Le programme réunit de nombreux experts en médecine, en science et en journalisme, notamment le journaliste primé Tom Zeller ayant auparavant travaillé pour le New York Times et Michael Marshall, directeur de projet pour l’organisation caritative Good Thinking Society au Royaume-Uni. Parmi les thèmes abordés figurent le « dénialisme de la science », les mécanismes de protection et la nécessité pour les scientifiques d’interpeller le public.

Le sommet est organisé par l’Université de Stellenbosch (University of Stellenbosch) en Afrique du Sud et se déroulera à Stellenbosch les 20 et 21 novembre.

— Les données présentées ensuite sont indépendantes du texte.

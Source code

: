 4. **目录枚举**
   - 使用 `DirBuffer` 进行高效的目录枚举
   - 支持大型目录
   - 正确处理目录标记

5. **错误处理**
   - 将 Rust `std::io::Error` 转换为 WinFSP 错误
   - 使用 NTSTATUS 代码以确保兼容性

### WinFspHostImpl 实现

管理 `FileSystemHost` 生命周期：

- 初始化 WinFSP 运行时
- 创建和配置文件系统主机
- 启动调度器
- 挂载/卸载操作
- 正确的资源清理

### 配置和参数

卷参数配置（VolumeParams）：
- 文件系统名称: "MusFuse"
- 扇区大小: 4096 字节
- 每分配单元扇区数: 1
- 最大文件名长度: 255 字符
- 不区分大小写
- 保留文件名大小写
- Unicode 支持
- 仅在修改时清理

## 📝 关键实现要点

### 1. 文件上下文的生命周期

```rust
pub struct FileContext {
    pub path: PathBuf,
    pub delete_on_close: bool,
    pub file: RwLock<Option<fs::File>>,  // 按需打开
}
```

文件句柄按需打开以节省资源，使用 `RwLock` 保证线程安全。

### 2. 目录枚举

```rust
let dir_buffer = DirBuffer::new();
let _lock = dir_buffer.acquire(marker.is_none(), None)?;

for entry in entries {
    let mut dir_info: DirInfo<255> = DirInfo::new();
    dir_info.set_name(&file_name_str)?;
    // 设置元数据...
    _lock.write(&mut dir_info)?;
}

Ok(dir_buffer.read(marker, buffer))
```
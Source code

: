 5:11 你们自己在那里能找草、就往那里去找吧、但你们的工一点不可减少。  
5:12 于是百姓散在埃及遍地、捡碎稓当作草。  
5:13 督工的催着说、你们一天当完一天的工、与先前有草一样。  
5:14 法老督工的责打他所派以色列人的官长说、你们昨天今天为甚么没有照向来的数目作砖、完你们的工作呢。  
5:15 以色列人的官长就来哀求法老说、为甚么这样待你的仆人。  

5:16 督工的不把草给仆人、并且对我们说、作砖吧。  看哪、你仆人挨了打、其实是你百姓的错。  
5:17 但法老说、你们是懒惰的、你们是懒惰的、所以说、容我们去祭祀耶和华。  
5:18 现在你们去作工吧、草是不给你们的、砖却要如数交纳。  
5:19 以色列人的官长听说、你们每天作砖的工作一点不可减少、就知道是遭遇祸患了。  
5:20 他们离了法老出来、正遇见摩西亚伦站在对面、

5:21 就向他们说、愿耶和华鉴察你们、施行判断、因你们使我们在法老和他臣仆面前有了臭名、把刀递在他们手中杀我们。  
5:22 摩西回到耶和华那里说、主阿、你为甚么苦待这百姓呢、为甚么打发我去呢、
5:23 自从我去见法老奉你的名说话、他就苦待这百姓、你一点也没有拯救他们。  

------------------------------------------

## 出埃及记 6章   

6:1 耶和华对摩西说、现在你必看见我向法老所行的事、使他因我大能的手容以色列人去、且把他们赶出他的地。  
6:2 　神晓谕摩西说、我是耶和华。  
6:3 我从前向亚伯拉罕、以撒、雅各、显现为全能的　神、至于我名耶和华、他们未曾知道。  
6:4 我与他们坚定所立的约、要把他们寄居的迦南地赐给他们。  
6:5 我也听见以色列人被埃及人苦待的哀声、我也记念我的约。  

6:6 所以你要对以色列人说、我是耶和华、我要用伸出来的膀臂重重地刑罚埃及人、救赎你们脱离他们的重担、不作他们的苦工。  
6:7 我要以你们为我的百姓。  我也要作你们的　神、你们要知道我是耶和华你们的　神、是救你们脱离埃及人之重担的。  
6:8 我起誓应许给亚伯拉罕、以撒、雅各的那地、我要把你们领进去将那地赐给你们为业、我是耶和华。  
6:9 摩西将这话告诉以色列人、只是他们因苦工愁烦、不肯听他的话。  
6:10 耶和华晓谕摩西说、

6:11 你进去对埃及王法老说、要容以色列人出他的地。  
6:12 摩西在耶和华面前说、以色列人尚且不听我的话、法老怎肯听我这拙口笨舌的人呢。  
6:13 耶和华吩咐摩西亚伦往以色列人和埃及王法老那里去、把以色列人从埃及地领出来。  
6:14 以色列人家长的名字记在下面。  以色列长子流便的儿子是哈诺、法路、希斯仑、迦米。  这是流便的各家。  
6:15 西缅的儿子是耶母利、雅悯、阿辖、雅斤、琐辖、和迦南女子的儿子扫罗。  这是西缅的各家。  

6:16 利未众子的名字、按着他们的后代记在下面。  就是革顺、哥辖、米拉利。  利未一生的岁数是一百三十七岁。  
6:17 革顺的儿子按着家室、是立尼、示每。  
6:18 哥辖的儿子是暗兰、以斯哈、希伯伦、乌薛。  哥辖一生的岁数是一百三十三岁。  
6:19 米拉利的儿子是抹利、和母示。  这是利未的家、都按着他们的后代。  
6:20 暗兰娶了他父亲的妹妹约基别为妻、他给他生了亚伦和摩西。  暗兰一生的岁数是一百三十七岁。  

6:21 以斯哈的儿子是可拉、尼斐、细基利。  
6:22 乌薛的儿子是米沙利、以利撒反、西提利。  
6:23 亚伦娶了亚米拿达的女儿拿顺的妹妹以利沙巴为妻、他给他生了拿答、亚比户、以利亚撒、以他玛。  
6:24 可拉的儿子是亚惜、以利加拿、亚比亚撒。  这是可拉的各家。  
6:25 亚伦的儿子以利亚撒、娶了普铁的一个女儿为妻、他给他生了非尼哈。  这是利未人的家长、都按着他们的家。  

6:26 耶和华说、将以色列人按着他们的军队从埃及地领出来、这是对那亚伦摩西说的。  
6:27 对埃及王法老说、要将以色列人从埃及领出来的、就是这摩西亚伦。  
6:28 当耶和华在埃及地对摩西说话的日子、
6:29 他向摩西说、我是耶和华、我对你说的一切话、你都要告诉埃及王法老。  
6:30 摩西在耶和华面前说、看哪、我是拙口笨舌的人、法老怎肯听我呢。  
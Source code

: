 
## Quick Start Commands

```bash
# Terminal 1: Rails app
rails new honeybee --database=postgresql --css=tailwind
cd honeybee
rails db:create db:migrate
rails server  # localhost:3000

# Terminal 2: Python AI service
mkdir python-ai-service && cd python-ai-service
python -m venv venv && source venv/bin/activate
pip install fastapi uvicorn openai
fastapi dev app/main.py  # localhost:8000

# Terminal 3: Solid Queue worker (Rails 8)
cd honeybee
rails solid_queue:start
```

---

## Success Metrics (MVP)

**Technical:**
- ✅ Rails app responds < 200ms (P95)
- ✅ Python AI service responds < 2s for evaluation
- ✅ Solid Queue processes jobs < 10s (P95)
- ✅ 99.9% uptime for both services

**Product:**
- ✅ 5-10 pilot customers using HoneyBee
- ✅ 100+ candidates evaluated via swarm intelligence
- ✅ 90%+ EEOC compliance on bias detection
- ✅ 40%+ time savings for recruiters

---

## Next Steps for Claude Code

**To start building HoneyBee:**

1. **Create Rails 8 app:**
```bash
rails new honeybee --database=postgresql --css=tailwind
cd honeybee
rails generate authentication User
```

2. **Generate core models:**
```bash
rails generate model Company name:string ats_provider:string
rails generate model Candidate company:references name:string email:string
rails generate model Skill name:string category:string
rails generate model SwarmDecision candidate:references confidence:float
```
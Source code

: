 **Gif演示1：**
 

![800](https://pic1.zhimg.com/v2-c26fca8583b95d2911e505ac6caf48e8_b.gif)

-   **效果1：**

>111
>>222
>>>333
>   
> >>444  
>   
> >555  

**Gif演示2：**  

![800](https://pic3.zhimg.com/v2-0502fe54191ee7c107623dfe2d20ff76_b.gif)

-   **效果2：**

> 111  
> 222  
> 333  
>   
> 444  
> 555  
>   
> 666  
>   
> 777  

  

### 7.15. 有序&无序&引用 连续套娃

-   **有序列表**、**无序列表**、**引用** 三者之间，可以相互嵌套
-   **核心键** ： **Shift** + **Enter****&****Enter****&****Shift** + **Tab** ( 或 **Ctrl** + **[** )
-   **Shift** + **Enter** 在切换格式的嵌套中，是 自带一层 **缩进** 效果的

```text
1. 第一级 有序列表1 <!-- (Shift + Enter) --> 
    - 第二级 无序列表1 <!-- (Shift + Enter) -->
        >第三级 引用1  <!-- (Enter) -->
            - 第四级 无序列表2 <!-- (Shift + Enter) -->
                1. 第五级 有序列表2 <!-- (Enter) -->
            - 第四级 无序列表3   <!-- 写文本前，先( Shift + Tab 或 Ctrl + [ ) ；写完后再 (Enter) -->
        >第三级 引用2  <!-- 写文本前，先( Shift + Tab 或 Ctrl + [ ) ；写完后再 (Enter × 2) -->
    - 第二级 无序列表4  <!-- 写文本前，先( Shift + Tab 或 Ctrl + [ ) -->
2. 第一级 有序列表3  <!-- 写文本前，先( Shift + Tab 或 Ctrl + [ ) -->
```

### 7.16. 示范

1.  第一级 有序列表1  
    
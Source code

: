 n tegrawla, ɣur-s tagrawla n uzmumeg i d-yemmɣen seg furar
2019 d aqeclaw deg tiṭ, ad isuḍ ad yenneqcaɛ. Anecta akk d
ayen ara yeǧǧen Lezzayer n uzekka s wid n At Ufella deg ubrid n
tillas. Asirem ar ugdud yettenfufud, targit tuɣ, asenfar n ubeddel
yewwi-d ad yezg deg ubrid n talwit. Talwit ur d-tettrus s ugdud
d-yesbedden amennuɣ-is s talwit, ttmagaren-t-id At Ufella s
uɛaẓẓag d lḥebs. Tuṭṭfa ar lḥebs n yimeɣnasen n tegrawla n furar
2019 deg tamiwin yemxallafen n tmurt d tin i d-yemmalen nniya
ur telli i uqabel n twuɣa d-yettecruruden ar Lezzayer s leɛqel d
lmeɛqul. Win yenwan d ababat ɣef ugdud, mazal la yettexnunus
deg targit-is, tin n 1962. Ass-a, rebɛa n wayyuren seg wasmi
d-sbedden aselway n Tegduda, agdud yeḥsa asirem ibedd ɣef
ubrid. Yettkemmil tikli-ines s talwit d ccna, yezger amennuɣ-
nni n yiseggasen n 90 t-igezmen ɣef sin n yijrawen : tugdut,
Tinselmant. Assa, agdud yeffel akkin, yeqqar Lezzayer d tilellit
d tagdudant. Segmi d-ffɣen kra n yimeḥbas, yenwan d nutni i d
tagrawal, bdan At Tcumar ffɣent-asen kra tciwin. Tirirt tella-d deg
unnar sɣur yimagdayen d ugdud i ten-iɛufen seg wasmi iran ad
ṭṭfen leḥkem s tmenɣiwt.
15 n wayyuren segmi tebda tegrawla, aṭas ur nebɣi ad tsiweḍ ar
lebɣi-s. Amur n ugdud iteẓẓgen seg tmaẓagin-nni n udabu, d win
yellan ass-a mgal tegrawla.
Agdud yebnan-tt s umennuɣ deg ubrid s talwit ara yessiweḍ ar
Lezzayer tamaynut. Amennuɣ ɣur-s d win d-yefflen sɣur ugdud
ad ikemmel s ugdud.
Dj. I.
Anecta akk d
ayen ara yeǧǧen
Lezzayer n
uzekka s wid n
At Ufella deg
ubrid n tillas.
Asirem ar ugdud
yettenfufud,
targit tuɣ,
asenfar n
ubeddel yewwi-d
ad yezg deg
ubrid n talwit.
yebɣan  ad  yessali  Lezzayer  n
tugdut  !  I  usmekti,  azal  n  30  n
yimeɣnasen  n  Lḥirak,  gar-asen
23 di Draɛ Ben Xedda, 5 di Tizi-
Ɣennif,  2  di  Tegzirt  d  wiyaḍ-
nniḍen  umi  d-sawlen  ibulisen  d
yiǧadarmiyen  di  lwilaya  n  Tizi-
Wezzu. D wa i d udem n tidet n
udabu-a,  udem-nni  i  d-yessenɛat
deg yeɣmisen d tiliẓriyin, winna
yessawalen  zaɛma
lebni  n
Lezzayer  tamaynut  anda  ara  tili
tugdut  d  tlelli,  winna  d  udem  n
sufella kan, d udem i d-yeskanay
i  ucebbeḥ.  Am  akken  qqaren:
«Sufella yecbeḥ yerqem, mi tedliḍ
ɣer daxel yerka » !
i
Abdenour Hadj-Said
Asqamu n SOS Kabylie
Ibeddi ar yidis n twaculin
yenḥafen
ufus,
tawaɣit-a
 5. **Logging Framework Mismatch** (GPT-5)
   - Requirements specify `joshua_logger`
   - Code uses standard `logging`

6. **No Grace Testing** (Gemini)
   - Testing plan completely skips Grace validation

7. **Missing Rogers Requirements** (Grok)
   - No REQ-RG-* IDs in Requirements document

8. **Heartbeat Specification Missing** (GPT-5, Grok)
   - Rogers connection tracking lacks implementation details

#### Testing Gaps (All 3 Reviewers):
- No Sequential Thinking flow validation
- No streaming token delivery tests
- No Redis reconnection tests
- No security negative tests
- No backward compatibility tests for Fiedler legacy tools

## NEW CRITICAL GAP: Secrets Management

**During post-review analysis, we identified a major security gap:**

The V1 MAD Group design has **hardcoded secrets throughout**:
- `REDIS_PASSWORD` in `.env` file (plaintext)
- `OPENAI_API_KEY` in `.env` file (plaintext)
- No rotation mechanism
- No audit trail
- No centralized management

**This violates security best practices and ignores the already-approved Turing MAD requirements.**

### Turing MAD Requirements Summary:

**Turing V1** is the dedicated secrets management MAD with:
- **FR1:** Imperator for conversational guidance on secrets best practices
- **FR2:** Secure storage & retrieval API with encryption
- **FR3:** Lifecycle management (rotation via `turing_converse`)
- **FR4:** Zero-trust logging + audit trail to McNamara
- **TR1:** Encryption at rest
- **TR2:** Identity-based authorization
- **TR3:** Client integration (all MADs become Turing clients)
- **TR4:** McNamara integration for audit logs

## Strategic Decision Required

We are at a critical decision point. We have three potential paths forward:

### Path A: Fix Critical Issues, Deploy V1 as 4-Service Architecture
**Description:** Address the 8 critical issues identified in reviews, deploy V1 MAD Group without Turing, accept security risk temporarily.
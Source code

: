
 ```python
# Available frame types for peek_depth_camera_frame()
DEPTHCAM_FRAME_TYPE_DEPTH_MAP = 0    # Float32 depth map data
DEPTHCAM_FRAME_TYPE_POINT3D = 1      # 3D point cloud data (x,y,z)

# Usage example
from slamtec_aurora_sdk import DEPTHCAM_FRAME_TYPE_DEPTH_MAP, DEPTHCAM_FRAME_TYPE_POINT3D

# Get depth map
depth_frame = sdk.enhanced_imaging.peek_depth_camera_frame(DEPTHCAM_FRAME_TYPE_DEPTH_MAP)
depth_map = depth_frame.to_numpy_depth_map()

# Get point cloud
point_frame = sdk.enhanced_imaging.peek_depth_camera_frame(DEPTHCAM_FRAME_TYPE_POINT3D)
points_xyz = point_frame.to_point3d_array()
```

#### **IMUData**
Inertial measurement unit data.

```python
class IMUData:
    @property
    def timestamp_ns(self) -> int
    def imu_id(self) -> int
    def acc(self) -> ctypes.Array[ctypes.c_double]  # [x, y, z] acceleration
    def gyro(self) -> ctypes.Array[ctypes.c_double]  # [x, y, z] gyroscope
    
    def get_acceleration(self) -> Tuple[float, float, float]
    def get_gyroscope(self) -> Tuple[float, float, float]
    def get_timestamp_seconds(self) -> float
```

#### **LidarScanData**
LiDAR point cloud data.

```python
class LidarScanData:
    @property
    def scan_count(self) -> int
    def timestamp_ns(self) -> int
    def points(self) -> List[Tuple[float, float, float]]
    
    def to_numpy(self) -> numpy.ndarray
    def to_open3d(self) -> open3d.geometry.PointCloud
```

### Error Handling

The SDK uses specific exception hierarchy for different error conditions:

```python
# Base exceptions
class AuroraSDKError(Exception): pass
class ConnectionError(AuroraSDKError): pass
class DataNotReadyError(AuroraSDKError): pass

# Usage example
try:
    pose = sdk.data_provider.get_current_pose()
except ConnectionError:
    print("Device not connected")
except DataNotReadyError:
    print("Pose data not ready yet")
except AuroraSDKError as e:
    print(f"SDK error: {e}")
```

Le professeur George Claassen, directeur du Centre pour la communication de masse dans la science et la technologie (Centre for Science and Technology Mass Communication) de l’université a déclaré : « Nous espérons que ce sommet conduira à un changement grandement nécessaire en informant le public et tous les acteurs impliqués dans le processus de communication scientifique au sujet des dangers du charlatanisme. Pour citer le Britannique d’origine sud-africaine Lewis Wolpert, éminent biologiste en développement : “La science fournit de loin la méthode la plus fiable pour déterminer si les convictions d’une personne sont valides ou non.” Le sommet vise à souligner à nouveau l’importance d’une bonne communication scientifique et de soins de santé fondés sur les données probantes ».